We see the potential for significant regional and global implications to internal operations, employees and of course, customers. In fact, we believe for some CxO’s, an ineffective response to COVID-19 may well be career-ending. If your business has a pandemic response plan dust it off and use it. If not, build one. Now.
CxO’s must start by asking themselves a key issue: What is the effect of a pandemic outbreak on our business operations and how will this evolve?
The key here is to understand several critical known, unknowns including:
1. Where and how are our product and service supply chains vulnerable?
2. How will employee’s workflows, policies, product delivery and support mechanisms be affected?
3. What type of bad actors will exploit the chaos, where and how?
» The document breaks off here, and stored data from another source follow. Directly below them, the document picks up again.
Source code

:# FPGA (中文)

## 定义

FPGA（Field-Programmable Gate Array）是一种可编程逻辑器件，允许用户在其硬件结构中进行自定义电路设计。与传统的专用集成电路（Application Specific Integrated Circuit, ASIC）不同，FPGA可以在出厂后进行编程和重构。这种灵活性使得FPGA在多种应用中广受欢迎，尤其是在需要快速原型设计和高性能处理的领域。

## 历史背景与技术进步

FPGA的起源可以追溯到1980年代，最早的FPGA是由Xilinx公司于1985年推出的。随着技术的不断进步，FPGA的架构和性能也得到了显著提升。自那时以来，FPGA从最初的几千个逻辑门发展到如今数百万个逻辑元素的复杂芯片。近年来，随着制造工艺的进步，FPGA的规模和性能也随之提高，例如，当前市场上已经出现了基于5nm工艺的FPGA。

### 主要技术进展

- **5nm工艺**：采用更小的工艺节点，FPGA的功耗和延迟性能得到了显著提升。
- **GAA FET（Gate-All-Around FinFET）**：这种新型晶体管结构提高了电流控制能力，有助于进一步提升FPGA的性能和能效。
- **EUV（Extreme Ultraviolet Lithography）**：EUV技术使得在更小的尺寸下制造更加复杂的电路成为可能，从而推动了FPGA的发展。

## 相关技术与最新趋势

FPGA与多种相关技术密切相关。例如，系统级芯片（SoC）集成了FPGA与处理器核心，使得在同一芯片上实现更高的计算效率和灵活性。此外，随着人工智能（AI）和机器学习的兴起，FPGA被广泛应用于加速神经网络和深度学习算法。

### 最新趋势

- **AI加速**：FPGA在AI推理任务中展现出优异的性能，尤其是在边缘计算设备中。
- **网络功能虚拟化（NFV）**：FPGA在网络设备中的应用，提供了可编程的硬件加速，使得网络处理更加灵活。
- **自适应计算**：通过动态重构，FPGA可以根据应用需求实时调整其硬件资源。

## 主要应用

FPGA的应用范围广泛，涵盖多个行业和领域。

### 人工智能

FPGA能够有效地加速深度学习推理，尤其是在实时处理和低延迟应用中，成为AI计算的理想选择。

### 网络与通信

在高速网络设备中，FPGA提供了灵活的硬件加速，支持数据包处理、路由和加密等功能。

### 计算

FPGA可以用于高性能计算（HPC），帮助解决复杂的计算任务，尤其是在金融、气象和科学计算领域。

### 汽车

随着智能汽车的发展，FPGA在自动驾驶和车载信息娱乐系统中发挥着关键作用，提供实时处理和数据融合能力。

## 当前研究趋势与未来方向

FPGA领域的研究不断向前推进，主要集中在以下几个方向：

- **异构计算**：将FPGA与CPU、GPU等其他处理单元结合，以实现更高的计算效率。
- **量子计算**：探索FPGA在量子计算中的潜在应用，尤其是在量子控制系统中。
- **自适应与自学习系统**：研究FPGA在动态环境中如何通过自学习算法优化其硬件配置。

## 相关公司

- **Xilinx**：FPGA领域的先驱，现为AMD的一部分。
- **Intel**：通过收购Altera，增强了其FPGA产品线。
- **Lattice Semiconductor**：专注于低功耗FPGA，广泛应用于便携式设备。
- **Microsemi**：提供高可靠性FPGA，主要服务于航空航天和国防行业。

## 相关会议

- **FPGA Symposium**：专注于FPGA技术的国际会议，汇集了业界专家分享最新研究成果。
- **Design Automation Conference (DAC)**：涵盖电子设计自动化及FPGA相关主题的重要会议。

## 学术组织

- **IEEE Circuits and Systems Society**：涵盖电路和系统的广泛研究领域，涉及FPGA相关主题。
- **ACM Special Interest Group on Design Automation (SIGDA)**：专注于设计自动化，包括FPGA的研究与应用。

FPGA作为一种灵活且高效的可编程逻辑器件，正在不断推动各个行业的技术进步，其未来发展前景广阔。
In discussions with clients, we are recommending not only to treat the enterprise reaction as a component of existing disaster recovery efforts but also to revisit systematic capacity in the short term, in conjunction with IT agility initiatives and process changes needed in the long term.
We have identified four key areas requiring immediate action:
1. Remote Access / Remote Work Programs. Remember without comms and without employee collaboration you are out of business. The issues range from raw IT VPN and mobile access capability and capacity to employee access provisioning and systems/document permission schemes.
Business and technical leaders need to ask important questions now, including:
a. How do we define remote access work and what does the employee demographics and ecosystem look like in the face of a potential pandemic?
b. Are we prepared to support a 24/7 remote workforce triple its current size that could occur almost overnight?
c. What changes do we need to make, if any, to remote read/write/edit/download/print/sharing document access permissions and security schemes? How does this impact existing security and privacy norms? What are the new risks?
d. How do we adopt VoIP and Video services – or extend existing ones?
e. What training is needed for new remote workers?
f. Do our employees have fast enough, and secure enough access from their homes. What does Wi-Fi provisioning look like? Consider the impact on employee vs company-owned access points including their privacy and security settings. Are in-home embedded AP software systems up to date?
2. Sales, services, support and product delivery. The issues here range from how product support may have to shift to how and when sales agent commissions get paid if product deliveries shift and the effects of COVID-19 are protracted.
3. Banking and payments. Hacker and other maleficent’s play on the distractions and chaos that come with an event like COVID-19. Where there is money to be made, crooks show up. We think looking at bank and payment systems and relationships is both product and critical.
4. Corporate Visitors: Since what we know most about the spread of COVID-19 involves social contact, we think companies should start thinking more about who visits a corporate site and why. Generally, we think corporations should consider new policies that minimize the number of visitors to offices since the people can apparently infect others before they even have symptoms.
We believe it is urgent for enterprises to be preemptive against the near certainty that their employees and their workflows will be effected by COVID-19.